The most significant impact of the Ethereum blockchain’s transition to proof-of-stake (PoS), a process known as the Merge, was the change in net issuance of ether (ETH), which fell close to zero, Citi (C) said in a research report Monday.
Before the Merge, issuance was stable at 2 ETH a block, resulting in annual inflation of supply of around 4.2%, the report said. Following the Merge, proof-of-work (PoW) issuance stopped, leaving only staking yield issuance, which is partly offset by burning – or removing from circulation – the fees.
The Merge was the first of five upgrades planned for the blockchain and involved the shift from PoW to a more energy-efficient PoS consensus mechanism.
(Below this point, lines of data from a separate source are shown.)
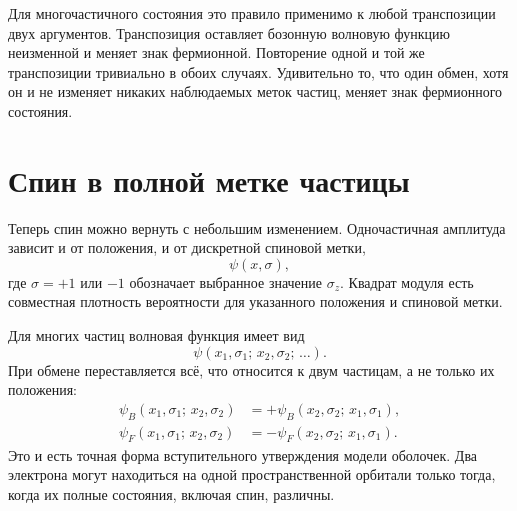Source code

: Для многочастичного состояния это правило применимо к любой транспозиции двух аргументов. Транспозиция оставляет бозонную волновую функцию неизменной и меняет знак фермионной. Повторение одной и той же транспозиции тривиально в обоих случаях. Удивительно то, что один обмен, хотя он и не изменяет никаких наблюдаемых меток частиц, меняет знак фермионного состояния.

\section{Спин в полной метке частицы}

Теперь спин можно вернуть с небольшим изменением. Одночастичная амплитуда зависит и от положения, и от дискретной спиновой метки,
\begin{equation}
\psi(x,\sigma),
\end{equation}
где \(\sigma=+1\) или \(-1\) обозначает выбранное значение \(\sigma_z\). Квадрат модуля есть совместная плотность вероятности для указанного положения и спиновой метки.

Для многих частиц волновая функция имеет вид
\begin{equation}
\psi(x_1,\sigma_1;\,x_2,\sigma_2;\,\ldots).
\end{equation}
При обмене переставляется всё, что относится к двум частицам, а не только их положения:
\begin{align}
\psi_B(x_1,\sigma_1;\,x_2,\sigma_2)
&=
+\psi_B(x_2,\sigma_2;\,x_1,\sigma_1),\\
\psi_F(x_1,\sigma_1;\,x_2,\sigma_2)
&=
-\psi_F(x_2,\sigma_2;\,x_1,\sigma_1).
\end{align}
Это и есть точная форма вступительного утверждения модели оболочек. Два электрона могут находиться на одной пространственной орбитали только тогда, когда их полные состояния, включая спин, различны.

\begin{classroomqa}
\end{classroomqa}

\begin{classroomqa}
\end{classroomqa}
“Ether looks like it could be moving towards a deflationary future as it exhibits periods of deflation amidst low network activity,” analysts led by Joseph Ayoub wrote. As activity rises it could maintain a deflationary supply having “already shown deflationary tendencies post-Merge in a low-burn environment.”
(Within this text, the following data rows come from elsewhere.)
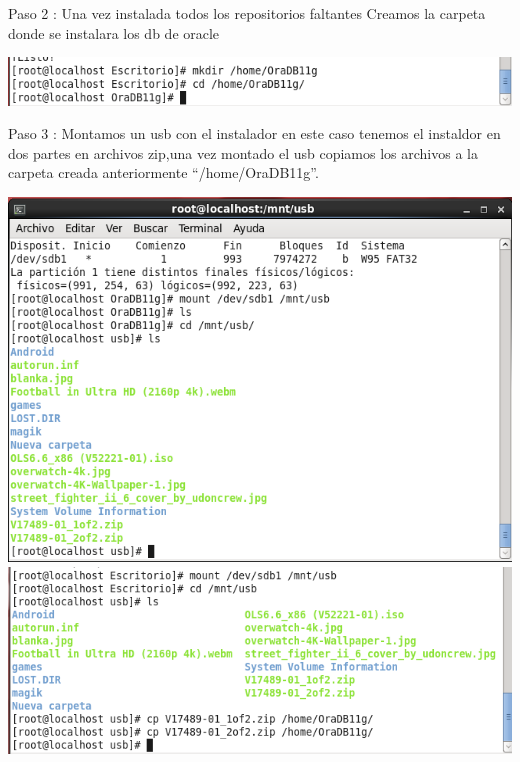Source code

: \documentclass[a4paper,openright,12pt]{book}
\begin{document}
\begin{center}
\end{center}

Paso 2 : Una vez instalada todos los repositorios faltantes Creamos la carpeta donde se instalara los db de oracle

\begin{center}
\includegraphics[width=15cm]{./oracle linux/4.png}
\end{center}
Paso 3 : Montamos un usb con el instalador en este caso tenemos el instaldor en dos partes en archivos zip,una vez montado el usb copiamos los archivos a la carpeta creada anteriormente “/home/OraDB11g”.

\begin{center}
\includegraphics[width=15cm]{./oracle linux/5.png}
\includegraphics[width=15cm]{./oracle linux/6.png}
\end{center}
\end{document}
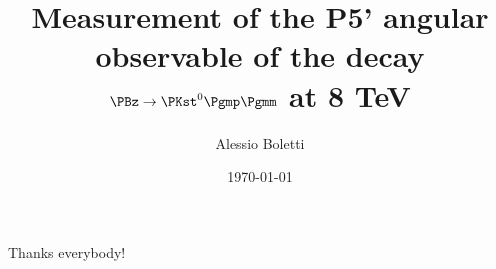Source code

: \documentclass[12pt,oneside,a4paper]{report}
\title{Measurement of the P5' angular observable of  the decay \texorpdfstring{$\PBz\to\PKst^0\Pgmp\Pgmm$}{B0->K*mumu} at 8 TeV}
\author[pdinfn,pduni]{Alessio Boletti}
\date{\today}
\begin{document}
\maketitle %

\tableofcontents
\clearpage


\clearpage


\begin{acknowledgments}

Thanks everybody!
\end{acknowledgments}


\end{document}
Citi says the switch to PoS has removed about 564,000 ETH from circulation in the six weeks since the Merge, compared with if PoW issuance was still occurring. In U.S. dollar terms this represents about $870 million. Annualized, it equates to a reduction of about $7.7 billion in active ETH supply following the transition to PoS.
Recent moves in the price of ether look to be driven by derivatives markets. Open interest has risen to the highest levels since April, when the cryptocurrency was trading at around $3,000, the note said. “This marks one of the largest divergences between price and open interest over the last [three] years,” and indicates further volatility is likely, according to the note.
The bank says this indicates a high amount of leverage in the derivatives market, “which may be the tail wagging the ‘spot-price’ dog.” Ether 30-day historical volatility reached record lows following the success of the Merge upgrade, but is rising following the cryptocurrency’s breakout from its recent trading range, the bank added.
Open interest reflects the total number of derivative contracts held by investors in active positions.